# AIM OF THE EXERCISE:
In which lines of the data does the string "idea" appear? Copy every one.

# TASK INPUTS:
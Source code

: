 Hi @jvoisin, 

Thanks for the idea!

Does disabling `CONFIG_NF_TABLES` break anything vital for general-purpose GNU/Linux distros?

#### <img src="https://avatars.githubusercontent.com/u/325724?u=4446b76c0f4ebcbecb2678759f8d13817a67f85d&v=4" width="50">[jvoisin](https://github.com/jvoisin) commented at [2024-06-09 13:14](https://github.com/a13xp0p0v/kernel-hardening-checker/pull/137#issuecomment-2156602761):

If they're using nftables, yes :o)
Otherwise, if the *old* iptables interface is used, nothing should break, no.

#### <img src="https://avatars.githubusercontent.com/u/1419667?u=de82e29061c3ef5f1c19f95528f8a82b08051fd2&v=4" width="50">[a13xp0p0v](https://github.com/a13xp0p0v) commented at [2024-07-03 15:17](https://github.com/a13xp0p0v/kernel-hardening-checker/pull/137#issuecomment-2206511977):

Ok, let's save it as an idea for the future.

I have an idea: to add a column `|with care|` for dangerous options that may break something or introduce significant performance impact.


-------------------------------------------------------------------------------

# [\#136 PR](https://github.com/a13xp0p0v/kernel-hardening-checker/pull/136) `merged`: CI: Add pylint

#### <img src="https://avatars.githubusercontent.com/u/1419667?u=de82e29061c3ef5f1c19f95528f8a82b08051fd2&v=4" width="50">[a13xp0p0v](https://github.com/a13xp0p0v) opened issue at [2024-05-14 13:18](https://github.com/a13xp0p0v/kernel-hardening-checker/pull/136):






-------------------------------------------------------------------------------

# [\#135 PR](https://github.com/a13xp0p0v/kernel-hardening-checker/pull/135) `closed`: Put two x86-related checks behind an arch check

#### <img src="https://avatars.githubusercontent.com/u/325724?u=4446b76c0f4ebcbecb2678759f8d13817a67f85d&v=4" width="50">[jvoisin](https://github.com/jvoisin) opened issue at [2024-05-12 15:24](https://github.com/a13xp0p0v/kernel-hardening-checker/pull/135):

# FINISHED EXERCISE:
Thanks for the idea!
Ok, let's save it as an idea for the future.
I have an idea: to add a column `|with care|` for dangerous options that may break something or introduce significant performance impact.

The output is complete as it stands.